▸ SUPPLIED ENTRIES:
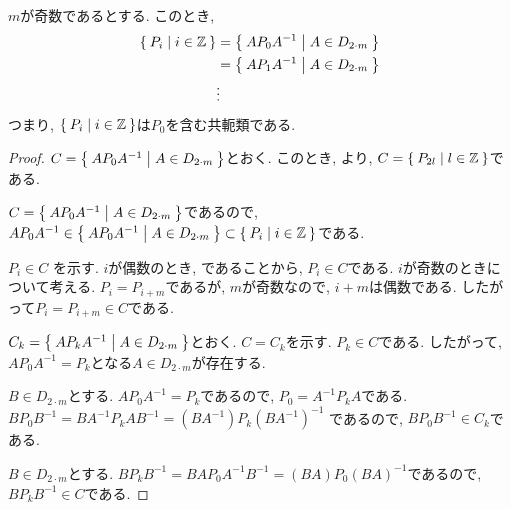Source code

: \begin{prop}
  \label{lem:i2m:conjclass:odd}
  $m$が奇数であるとする.
  このとき,
  \begin{align*}
    \Set{P_i | i \in \mathbb{Z}}
    &= \Set{AP_0A^{-1} | A\in D_{2\cdot m}}\\
    &= \Set{AP_1A^{-1} | A\in D_{2\cdot m}}\\
    &\vdots
  \end{align*}
  つまり, $\Set{P_i | i \in \mathbb{Z}}$は$P_0$を含む共軛類である.
\end{prop}
\begin{proof}
  $C=\Set{AP_0A^{-1} | A\in D_{2\cdot m}}$とおく.
  このとき, より,
  $C=\Set{P_{2l}| l \in \mathbb{Z}}$である.

  $C=\Set{AP_0A^{-1} | A\in D_{2\cdot m}}$であるので,
  $AP_0A^{-1}\in \Set{AP_0A^{-1} | A\in D_{2\cdot m}} \subset \Set{P_i | i \in \mathbb{Z}}$である.

  $P_{i}\in C$
  を示す.
  $i$が偶数のとき,
  であることから, $P_{i}\in C$である.
  $i$が奇数のときについて考える.
  $P_{i}=P_{i+m}$であるが,
  $m$が奇数なので, $i+m$は偶数である.
  したがって$P_{i}=P_{i+m}\in C$である.

  
  $C_k=\Set{AP_kA^{-1} | A\in D_{2\cdot m}}$とおく.
  $C=C_k$を示す.
  $P_k\in C$である.
  したがって, $AP_0A^{-1}=P_k$となる$A\in D_{2\cdot m}$が存在する.

  
  $B\in D_{2\cdot m}$とする.
  $AP_0A^{-1}=P_k$であるので,
  $P_0=A^{-1}P_k A$である.
  $BP_0B^{-1}=BA^{-1}P_k AB^{-1}=(BA^{-1})P_k(BA^{-1})^{-1}$
  であるので, $BP_0B^{-1}\in C_k$である.
  
  $B\in D_{2\cdot m}$とする.
  $BP_k B^{-1}=BAP_0A^{-1}B^{-1}=(BA)P_0(BA)^{-1}$であるので,
  $BP_k B^{-1}\in C$である.
  
\end{proof}

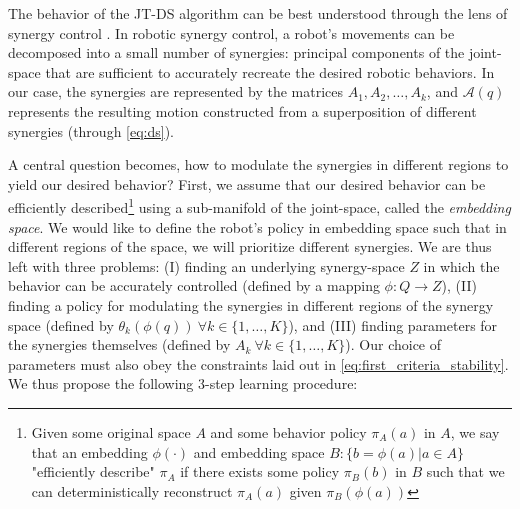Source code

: \documentclass[letterpaper, 10 pt, conference,fleqn]{ieeeconf}
\begin{document}
The behavior of the JT-DS algorithm can be best understood through the lens of synergy control \cite{7954741}. In robotic synergy control, a robot's movements can be decomposed into a small number of synergies: principal components of the joint-space that are sufficient to accurately recreate the desired robotic behaviors. In our case, the synergies are represented by the matrices $A_1, A_2, \dots, A_k$, and $\mathcal{A}(q)$ represents the resulting motion constructed from a superposition of different synergies (through \eqref{eq:ds}). 

A central question becomes, how to modulate the synergies in different regions to yield our desired behavior? First, we assume that our desired behavior can be efficiently described\footnote{Given some original space $A$ and some behavior policy $\pi_A(a)$ in $A$, we say that an embedding $\phi(\cdot)$ and embedding space $B: \{b = \phi(a) | a \in A\}$ "efficiently describe" $\pi_A$ if there exists some policy $\pi_B(b)$ in $B$ such that we can deterministically reconstruct $\pi_A(a)$ given $\pi_B(\phi(a))$} using a sub-manifold of the joint-space, called the \emph{embedding space}. We would like to define the robot's policy in embedding space such that in different regions of the space, we will prioritize different synergies. We are thus left with three problems: (I) finding an underlying synergy-space $Z$ in which the behavior can be accurately controlled (defined by a mapping $\phi: Q \rightarrow Z$), (II) finding a policy for modulating the synergies in different regions of the synergy space (defined by $\theta_k(\phi(q))~\forall k\in\{1,\dots,K\}$), and (III) finding parameters for the synergies themselves (defined by $A_k~\forall k\in\{1,\dots,K\}$). Our choice of parameters must also obey the constraints laid out in \eqref{eq:first_criteria_stability}. We thus propose the following 3-step learning procedure:
\end{document}
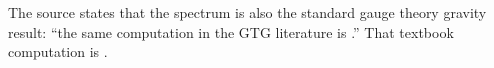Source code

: The source states that the spectrum is also the standard gauge theory gravity result: ``the same computation in the GTG literature is \cite[Ch.~14]{DoranLasenby2003}.'' That textbook computation is .

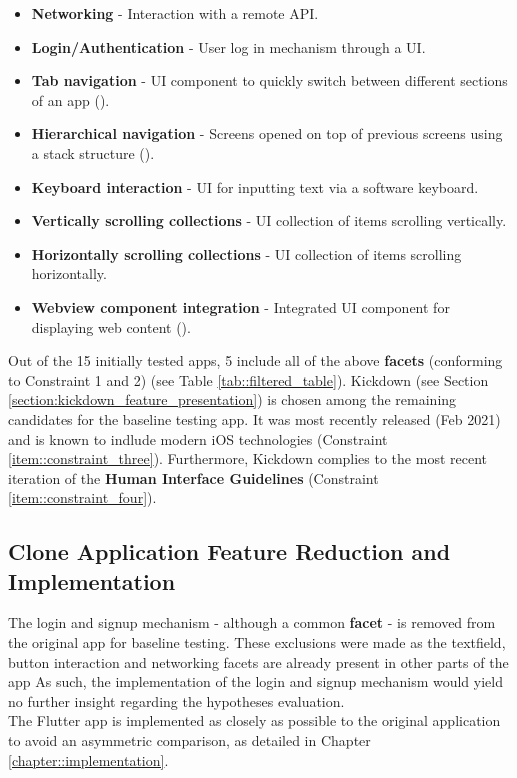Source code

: \begin{itemize}
    \item \textbf{Networking} - Interaction with a remote API.
    \item \textbf{Login/Authentication} - User log in mechanism through a UI.
    \item \textbf{Tab navigation} - UI component to quickly switch between different sections of an app (\cite{AppleHIGTabBar2021}).
    \item \textbf{Hierarchical navigation} - Screens opened on top of previous screens using a stack structure (\cite{AppleHIGNavigation2021}).
    \item \textbf{Keyboard interaction} - UI for inputting text via a software keyboard.
    \item \textbf{Vertically scrolling collections} - UI collection of items scrolling vertically.
    \item \textbf{Horizontally scrolling collections} - UI collection of items scrolling horizontally.
    \item \textbf{Webview component integration} - Integrated UI component for displaying web content (\cite{AppleHIGWebViews2021}).
\end{itemize}

Out of the 15 initially tested apps, 5 include all of the above \textbf{facets} (conforming to
Constraint 1 and 2) (see Table \ref{tab::filtered_table}). Kickdown (see Section \ref{section:kickdown_feature_presentation}) is chosen among the remaining 
candidates for the baseline testing app. It was most recently released (Feb 2021) and is known to indlude modern iOS technologies (Constraint \ref{item::constraint_three}).
Furthermore, Kickdown complies to the most recent iteration of the \textbf{Human Interface Guidelines} (Constraint \ref{item::constraint_four}).

\subsection{Clone Application Feature Reduction and Implementation} \label{subsection::clone_app_feature_reduction}
The login and signup mechanism - although a common \textbf{facet} - is removed from the original
app for baseline testing. These exclusions were made as the textfield, button interaction and networking facets are already present in other parts of the app
As such, the implementation of the login and signup mechanism would yield no further insight
regarding the hypotheses evaluation.\\
The Flutter app is implemented as closely as possible to the original application to avoid an
asymmetric comparison, as detailed in Chapter \ref{chapter::implementation}.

▸ EXERCISE DIRECTIONS:
Line by line, restate the data above exactly as it stands, minus the pictures.

▸ PROBLEM SOLUTION:
Source code

: \begin{prop}
  \label{lem:i2m:conjclass:odd}
  $m$が奇数であるとする.
  このとき,
  \begin{align*}
    \Set{P_i | i \in \mathbb{Z}}
    &= \Set{AP_0A^{-1} | A\in D_{2\cdot m}}\\
    &= \Set{AP_1A^{-1} | A\in D_{2\cdot m}}\\
    &\vdots
  \end{align*}
  つまり, $\Set{P_i | i \in \mathbb{Z}}$は$P_0$を含む共軛類である.
\end{prop}
\begin{proof}
  $C=\Set{AP_0A^{-1} | A\in D_{2\cdot m}}$とおく.
  このとき, より,
  $C=\Set{P_{2l}| l \in \mathbb{Z}}$である.

  $C=\Set{AP_0A^{-1} | A\in D_{2\cdot m}}$であるので,
  $AP_0A^{-1}\in \Set{AP_0A^{-1} | A\in D_{2\cdot m}} \subset \Set{P_i | i \in \mathbb{Z}}$である.

  $P_{i}\in C$
  を示す.
  $i$が偶数のとき,
  であることから, $P_{i}\in C$である.
  $i$が奇数のときについて考える.
  $P_{i}=P_{i+m}$であるが,
  $m$が奇数なので, $i+m$は偶数である.
  したがって$P_{i}=P_{i+m}\in C$である.

  
  $C_k=\Set{AP_kA^{-1} | A\in D_{2\cdot m}}$とおく.
  $C=C_k$を示す.
  $P_k\in C$である.
  したがって, $AP_0A^{-1}=P_k$となる$A\in D_{2\cdot m}$が存在する.

  
  $B\in D_{2\cdot m}$とする.
  $AP_0A^{-1}=P_k$であるので,
  $P_0=A^{-1}P_k A$である.
  $BP_0B^{-1}=BA^{-1}P_k AB^{-1}=(BA^{-1})P_k(BA^{-1})^{-1}$
  であるので, $BP_0B^{-1}\in C_k$である.
  
  $B\in D_{2\cdot m}$とする.
  $BP_k B^{-1}=BAP_0A^{-1}B^{-1}=(BA)P_0(BA)^{-1}$であるので,
  $BP_k B^{-1}\in C$である.
  
\end{proof}

Source code

: \documentclass[letterpaper, 10 pt, conference,fleqn]{ieeeconf}
\begin{document}
The behavior of the JT-DS algorithm can be best understood through the lens of synergy control \cite{7954741}. In robotic synergy control, a robot's movements can be decomposed into a small number of synergies: principal components of the joint-space that are sufficient to accurately recreate the desired robotic behaviors. In our case, the synergies are represented by the matrices $A_1, A_2, \dots, A_k$, and $\mathcal{A}(q)$ represents the resulting motion constructed from a superposition of different synergies (through \eqref{eq:ds}). 

A central question becomes, how to modulate the synergies in different regions to yield our desired behavior? First, we assume that our desired behavior can be efficiently described\footnote{Given some original space $A$ and some behavior policy $\pi_A(a)$ in $A$, we say that an embedding $\phi(\cdot)$ and embedding space $B: \{b = \phi(a) | a \in A\}$ "efficiently describe" $\pi_A$ if there exists some policy $\pi_B(b)$ in $B$ such that we can deterministically reconstruct $\pi_A(a)$ given $\pi_B(\phi(a))$} using a sub-manifold of the joint-space, called the \emph{embedding space}. We would like to define the robot's policy in embedding space such that in different regions of the space, we will prioritize different synergies. We are thus left with three problems: (I) finding an underlying synergy-space $Z$ in which the behavior can be accurately controlled (defined by a mapping $\phi: Q \rightarrow Z$), (II) finding a policy for modulating the synergies in different regions of the synergy space (defined by $\theta_k(\phi(q))~\forall k\in\{1,\dots,K\}$), and (III) finding parameters for the synergies themselves (defined by $A_k~\forall k\in\{1,\dots,K\}$). Our choice of parameters must also obey the constraints laid out in \eqref{eq:first_criteria_stability}. We thus propose the following 3-step learning procedure:
\end{document}
Source code

: The source states that the spectrum is also the standard gauge theory gravity result: ``the same computation in the GTG literature is \cite[Ch.~14]{DoranLasenby2003}.'' That textbook computation is .

Source code

: \begin{itemize}
    \item \textbf{Networking} - Interaction with a remote API.
    \item \textbf{Login/Authentication} - User log in mechanism through a UI.
    \item \textbf{Tab navigation} - UI component to quickly switch between different sections of an app (\cite{AppleHIGTabBar2021}).
    \item \textbf{Hierarchical navigation} - Screens opened on top of previous screens using a stack structure (\cite{AppleHIGNavigation2021}).
    \item \textbf{Keyboard interaction} - UI for inputting text via a software keyboard.
    \item \textbf{Vertically scrolling collections} - UI collection of items scrolling vertically.
    \item \textbf{Horizontally scrolling collections} - UI collection of items scrolling horizontally.
    \item \textbf{Webview component integration} - Integrated UI component for displaying web content (\cite{AppleHIGWebViews2021}).
\end{itemize}

Out of the 15 initially tested apps, 5 include all of the above \textbf{facets} (conforming to
Constraint 1 and 2) (see Table \ref{tab::filtered_table}). Kickdown (see Section \ref{section:kickdown_feature_presentation}) is chosen among the remaining 
candidates for the baseline testing app. It was most recently released (Feb 2021) and is known to indlude modern iOS technologies (Constraint \ref{item::constraint_three}).
Furthermore, Kickdown complies to the most recent iteration of the \textbf{Human Interface Guidelines} (Constraint \ref{item::constraint_four}).

\subsection{Clone Application Feature Reduction and Implementation} \label{subsection::clone_app_feature_reduction}
The login and signup mechanism - although a common \textbf{facet} - is removed from the original
app for baseline testing. These exclusions were made as the textfield, button interaction and networking facets are already present in other parts of the app
As such, the implementation of the login and signup mechanism would yield no further insight
regarding the hypotheses evaluation.\\
The Flutter app is implemented as closely as possible to the original application to avoid an
asymmetric comparison, as detailed in Chapter \ref{chapter::implementation}.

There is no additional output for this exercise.